Async / Await Warm Up
If you’re used to using Promises, async / await is an elegant way to make your javascript more legible. It evaluates as synchronous code but returns a promise that executes on the next microtask.
Let’s jump right in and poke around. Open up the babel repl and code along with me. Take a simple function and add async to the beginning:
async function sayHello() {
return 'hello';
}console.log(sayHello()); // => Promise {}
You’ll see that calling this function returns a Promise rather than “hello”. This is because anything returned from an async function is automatically wrapped in a promise. In order to log “hello” we could do this:
sayHello()
.then(str => console.log(str)) // => 'hello'
OK so what about await?
First, write a function that returns a promise:
function mapLater(arr, fn, time) {
return new Promise((resolve, reject) => {
setTimeout(() => {
resolve(arr.map(fn));
}, time);
});
}
Pretty straight forward, we map over an array after given amount of time. Now let’s use that in an async function.

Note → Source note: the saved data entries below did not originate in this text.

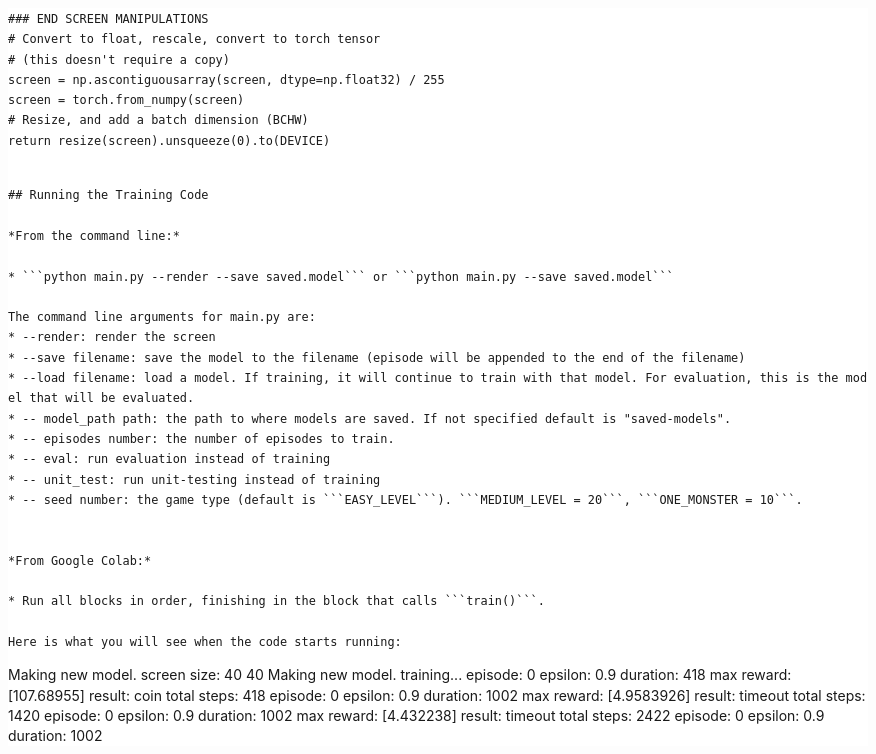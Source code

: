    ### END SCREEN MANIPULATIONS
    # Convert to float, rescale, convert to torch tensor
    # (this doesn't require a copy)
    screen = np.ascontiguousarray(screen, dtype=np.float32) / 255
    screen = torch.from_numpy(screen)
    # Resize, and add a batch dimension (BCHW)
    return resize(screen).unsqueeze(0).to(DEVICE)
```

## Running the Training Code

*From the command line:*

* ```python main.py --render --save saved.model``` or ```python main.py --save saved.model```

The command line arguments for main.py are:
* --render: render the screen
* --save filename: save the model to the filename (episode will be appended to the end of the filename)
* --load filename: load a model. If training, it will continue to train with that model. For evaluation, this is the model that will be evaluated.
* -- model_path path: the path to where models are saved. If not specified default is "saved-models".
* -- episodes number: the number of episodes to train.
* -- eval: run evaluation instead of training
* -- unit_test: run unit-testing instead of training
* -- seed number: the game type (default is ```EASY_LEVEL```). ```MEDIUM_LEVEL = 20```, ```ONE_MONSTER = 10```. 


*From Google Colab:*

* Run all blocks in order, finishing in the block that calls ```train()```.

Here is what you will see when the code starts running:

```
Making new model.
screen size:  40 40
Making new model.
training...
episode: 0 epsilon: 0.9
duration: 418
max reward: [107.68955]
result: coin
total steps: 418
episode: 0 epsilon: 0.9
duration: 1002
max reward: [4.9583926]
result: timeout
total steps: 1420
episode: 0 epsilon: 0.9
duration: 1002
max reward: [4.432238]
result: timeout
total steps: 2422
episode: 0 epsilon: 0.9
duration: 1002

async function addAndMultiply(arr) {
const added = await mapLater(arr, i => i + 2, 2000);
const multiplied = await mapLater(added, i => i * 2, 2000);
console.log(multiplied);
}addAndMultiply([1, 3, 6, 20]);
console.log('hello')// => 'hello'
// 4 secs later => [6, 10, 16, 44]
You’ll see that “hello” is logged before we are returned our array. Our async function is non-blocking.
It’s important to note that await must always be inside of an async closure. Calling it in the global scope or in a function without the the async keyword will throw an error.
Handling errors
Imagine something goes wrong with our original mapLater function:
...
setTimeout(() => {
reject('nope');
}, time);
Currently, we have no way of surfacing the error in our async addAndMultiply function. When we run it, the function will fail silently. To handle errors, one solution is to use try / catch:
async function addAndMultiply(arr) {
try {
const added = await mapLater(arr, i => i + 2, 2000);
const multiplied = await mapLater(added, i => i * 2, 2000);
console.log(multiplied);
} catch(err) {
console.error(err); // 2 secs later => 'nope'
}
}
Since errors bubble up by default, another practical solution would be to handle errors at the async entry point:
intricatelyNestedAsyncFunc().catch(err => console.error(err));
Real World
Use it today! So many great libraries provide APIs that return promises. For example, if you’re using fetch to retrieve data, you can start doing things like:
async function getProfileData(id) {
try {
const users = await getUser(id);
...
} catch {
...
}
}
To use async / await now you’ll need to use Babel’s transform-async-to-generator.